**Stored dataset items:**
==*==

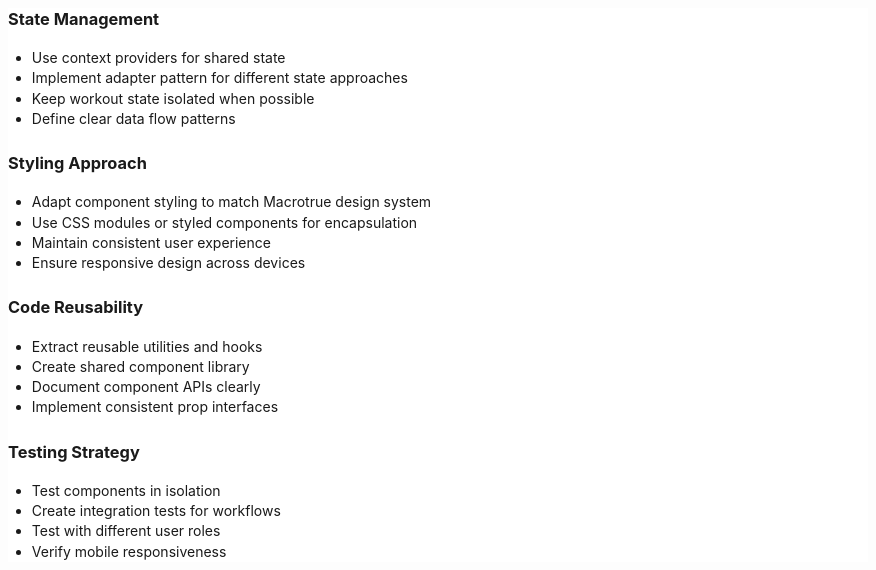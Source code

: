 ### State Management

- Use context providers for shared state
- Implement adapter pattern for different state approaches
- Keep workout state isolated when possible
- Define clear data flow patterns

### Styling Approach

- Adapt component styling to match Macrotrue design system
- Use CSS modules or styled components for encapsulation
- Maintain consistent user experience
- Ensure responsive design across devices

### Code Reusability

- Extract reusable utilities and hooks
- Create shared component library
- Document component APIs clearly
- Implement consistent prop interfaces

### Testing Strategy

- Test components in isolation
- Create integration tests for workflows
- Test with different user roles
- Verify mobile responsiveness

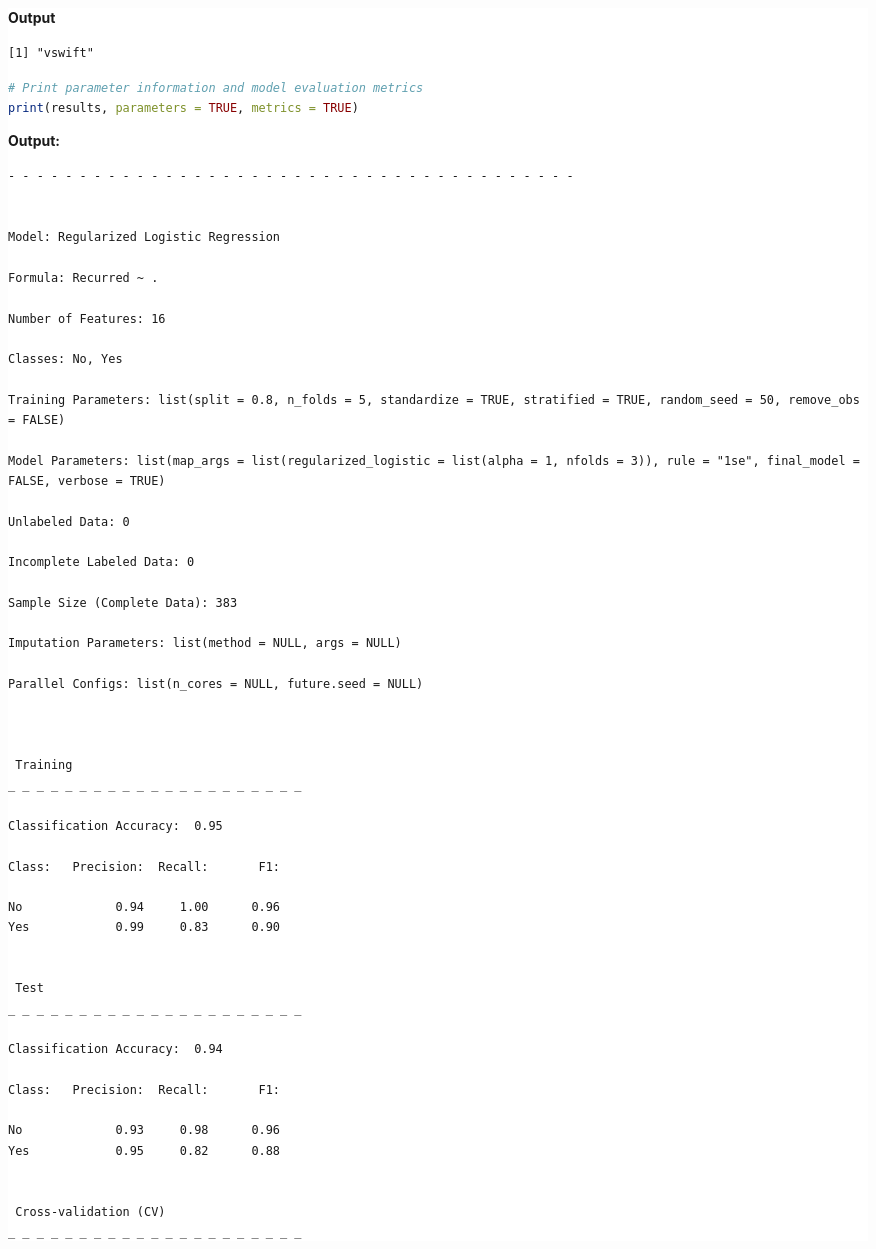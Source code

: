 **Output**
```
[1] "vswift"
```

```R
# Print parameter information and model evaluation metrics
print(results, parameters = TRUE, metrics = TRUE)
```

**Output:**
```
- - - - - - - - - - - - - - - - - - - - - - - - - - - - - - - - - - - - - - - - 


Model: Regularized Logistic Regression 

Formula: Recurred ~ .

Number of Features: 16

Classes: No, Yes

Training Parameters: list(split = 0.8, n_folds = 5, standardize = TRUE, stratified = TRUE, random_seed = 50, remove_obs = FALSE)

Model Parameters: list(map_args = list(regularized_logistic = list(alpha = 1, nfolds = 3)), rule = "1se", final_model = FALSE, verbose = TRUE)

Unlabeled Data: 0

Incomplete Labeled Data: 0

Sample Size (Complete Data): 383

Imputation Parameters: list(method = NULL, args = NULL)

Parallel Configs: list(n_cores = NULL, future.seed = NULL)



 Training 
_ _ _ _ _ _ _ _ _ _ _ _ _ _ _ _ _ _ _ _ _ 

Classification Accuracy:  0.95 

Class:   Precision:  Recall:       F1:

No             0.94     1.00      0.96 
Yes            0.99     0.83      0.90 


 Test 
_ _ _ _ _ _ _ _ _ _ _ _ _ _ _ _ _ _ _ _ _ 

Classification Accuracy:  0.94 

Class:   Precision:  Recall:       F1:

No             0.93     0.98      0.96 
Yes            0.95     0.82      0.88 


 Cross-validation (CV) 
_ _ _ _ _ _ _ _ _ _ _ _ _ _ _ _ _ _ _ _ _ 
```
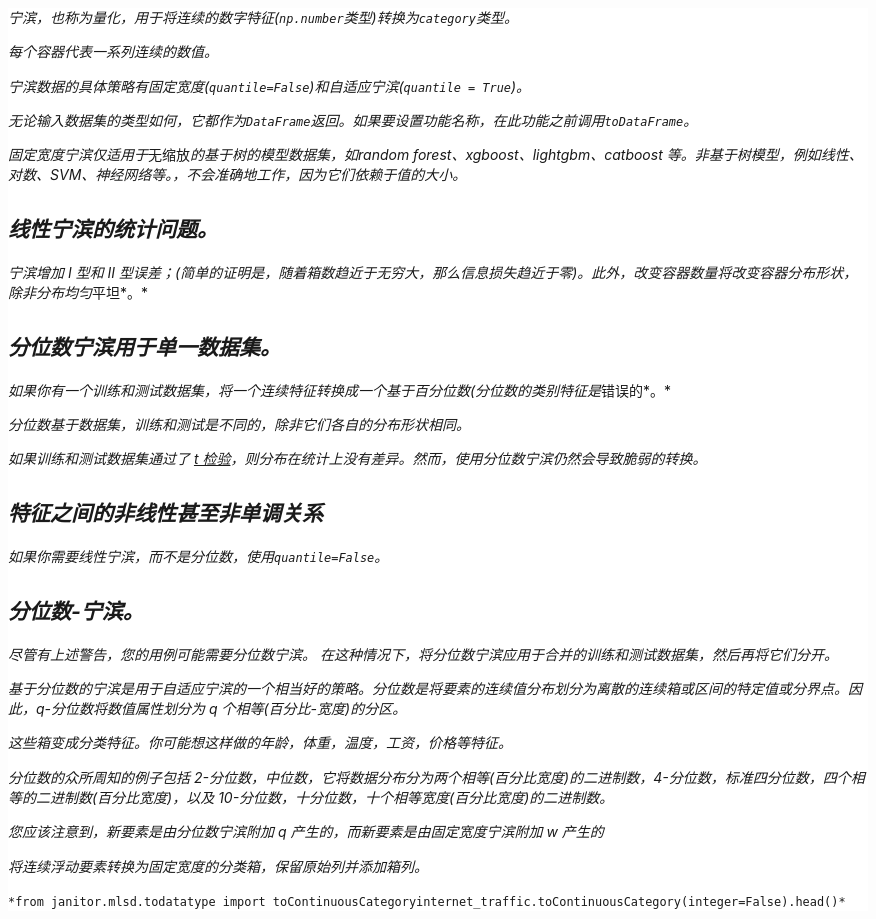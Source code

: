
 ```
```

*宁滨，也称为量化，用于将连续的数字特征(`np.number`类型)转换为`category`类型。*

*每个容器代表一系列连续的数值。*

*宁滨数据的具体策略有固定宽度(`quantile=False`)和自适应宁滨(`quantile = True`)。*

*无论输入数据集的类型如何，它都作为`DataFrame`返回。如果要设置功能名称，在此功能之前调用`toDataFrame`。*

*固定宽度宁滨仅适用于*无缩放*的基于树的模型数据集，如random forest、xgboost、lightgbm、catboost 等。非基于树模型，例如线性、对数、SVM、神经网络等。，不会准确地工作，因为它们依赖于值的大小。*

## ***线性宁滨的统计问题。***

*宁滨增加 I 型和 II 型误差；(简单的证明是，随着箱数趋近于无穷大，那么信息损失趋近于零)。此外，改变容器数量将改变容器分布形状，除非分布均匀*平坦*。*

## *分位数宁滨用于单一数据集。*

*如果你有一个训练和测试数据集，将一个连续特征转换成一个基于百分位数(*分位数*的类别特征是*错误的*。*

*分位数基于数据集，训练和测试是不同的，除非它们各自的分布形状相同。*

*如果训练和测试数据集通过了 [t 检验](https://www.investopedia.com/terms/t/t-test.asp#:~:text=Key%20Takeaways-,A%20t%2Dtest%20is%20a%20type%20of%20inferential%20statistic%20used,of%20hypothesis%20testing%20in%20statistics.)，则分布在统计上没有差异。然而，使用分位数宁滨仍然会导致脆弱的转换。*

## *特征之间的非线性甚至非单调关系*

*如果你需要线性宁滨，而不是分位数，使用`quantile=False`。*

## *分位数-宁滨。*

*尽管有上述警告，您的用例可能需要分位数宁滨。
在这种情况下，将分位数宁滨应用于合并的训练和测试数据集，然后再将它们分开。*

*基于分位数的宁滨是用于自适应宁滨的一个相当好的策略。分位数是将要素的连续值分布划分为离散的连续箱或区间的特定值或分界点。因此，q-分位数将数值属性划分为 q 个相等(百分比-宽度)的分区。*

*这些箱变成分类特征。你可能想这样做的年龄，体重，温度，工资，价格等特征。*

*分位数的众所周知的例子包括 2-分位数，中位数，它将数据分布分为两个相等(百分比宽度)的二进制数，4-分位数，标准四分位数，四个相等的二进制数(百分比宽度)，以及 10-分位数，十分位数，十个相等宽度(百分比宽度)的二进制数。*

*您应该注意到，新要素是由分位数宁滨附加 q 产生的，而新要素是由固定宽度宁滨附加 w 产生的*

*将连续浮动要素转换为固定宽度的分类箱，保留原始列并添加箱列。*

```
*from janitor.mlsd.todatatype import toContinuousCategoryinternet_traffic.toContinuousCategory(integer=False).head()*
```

==*==

**Prompt:** The line with "- Use CSS modules" ends the range, and the first line of the data begins it; repeat exactly those lines and nothing more, omitting pictures.

**Reply to the task:**
Source code

: ### State Management

- Use context providers for shared state
- Implement adapter pattern for different state approaches
- Keep workout state isolated when possible
- Define clear data flow patterns

### Styling Approach

- Adapt component styling to match Macrotrue design system
- Use CSS modules or styled components for encapsulation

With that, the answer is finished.